▶ [Data to examine]:
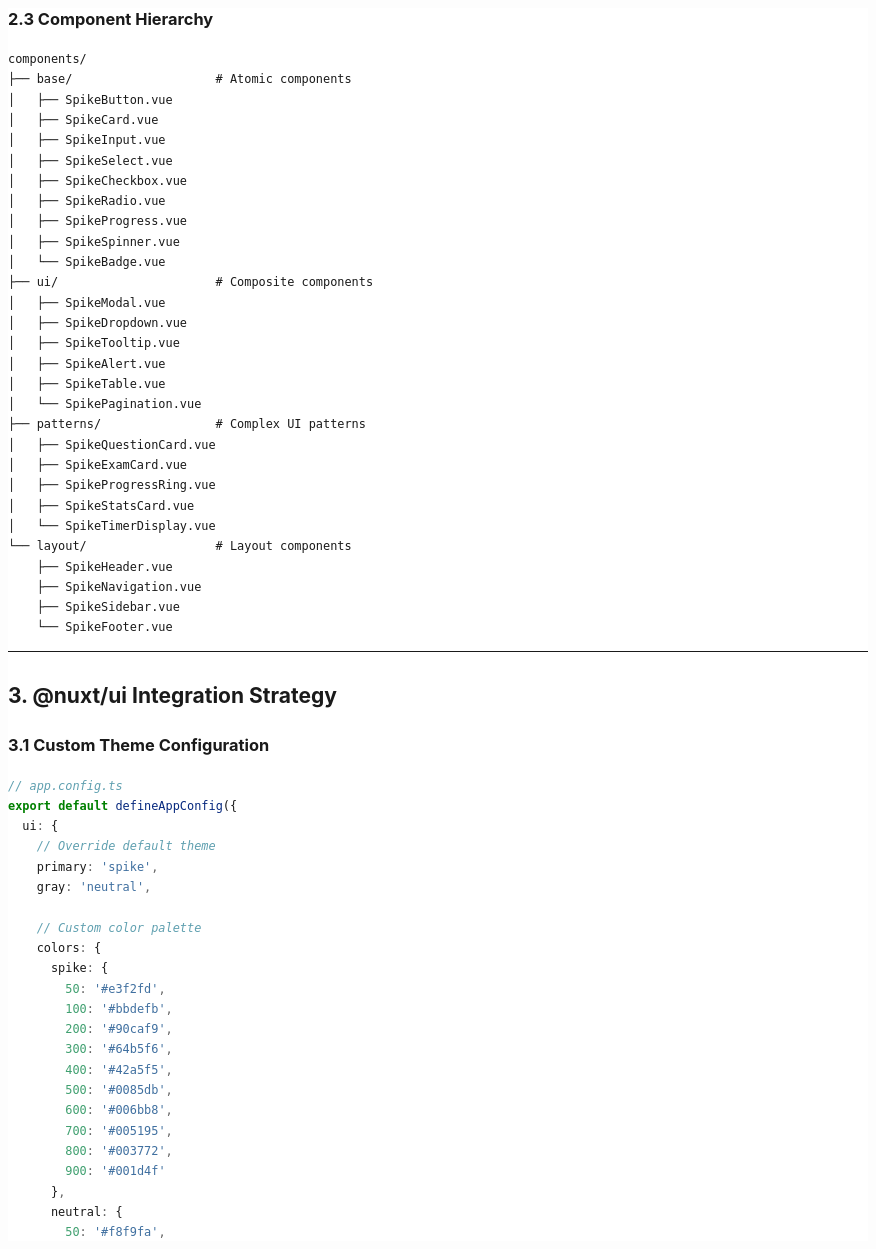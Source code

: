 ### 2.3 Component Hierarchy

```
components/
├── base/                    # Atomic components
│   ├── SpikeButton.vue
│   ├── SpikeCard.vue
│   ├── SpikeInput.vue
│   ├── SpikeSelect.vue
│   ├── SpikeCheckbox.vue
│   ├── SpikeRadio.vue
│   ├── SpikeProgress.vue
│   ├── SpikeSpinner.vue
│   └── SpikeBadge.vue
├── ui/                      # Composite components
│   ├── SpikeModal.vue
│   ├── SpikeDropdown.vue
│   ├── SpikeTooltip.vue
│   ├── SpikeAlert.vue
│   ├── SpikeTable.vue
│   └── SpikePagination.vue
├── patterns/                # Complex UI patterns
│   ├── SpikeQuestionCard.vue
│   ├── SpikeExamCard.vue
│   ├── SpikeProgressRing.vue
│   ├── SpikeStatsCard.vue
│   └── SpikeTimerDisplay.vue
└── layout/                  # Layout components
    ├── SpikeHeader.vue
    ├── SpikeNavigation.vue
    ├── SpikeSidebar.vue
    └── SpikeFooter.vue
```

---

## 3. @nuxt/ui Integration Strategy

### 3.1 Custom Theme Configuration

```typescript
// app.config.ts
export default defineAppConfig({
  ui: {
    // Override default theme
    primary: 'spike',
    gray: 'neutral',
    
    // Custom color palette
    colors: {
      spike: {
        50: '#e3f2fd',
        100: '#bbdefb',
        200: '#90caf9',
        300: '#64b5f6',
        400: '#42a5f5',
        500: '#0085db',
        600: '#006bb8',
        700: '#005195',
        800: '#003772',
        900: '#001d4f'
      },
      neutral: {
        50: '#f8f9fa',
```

▶ [Task requirements]:
Copy each line of the data above that holds "components".

▶ [Task response]:
components/
├── base/                    # Atomic components
├── ui/                      # Composite components
└── layout/                  # Layout components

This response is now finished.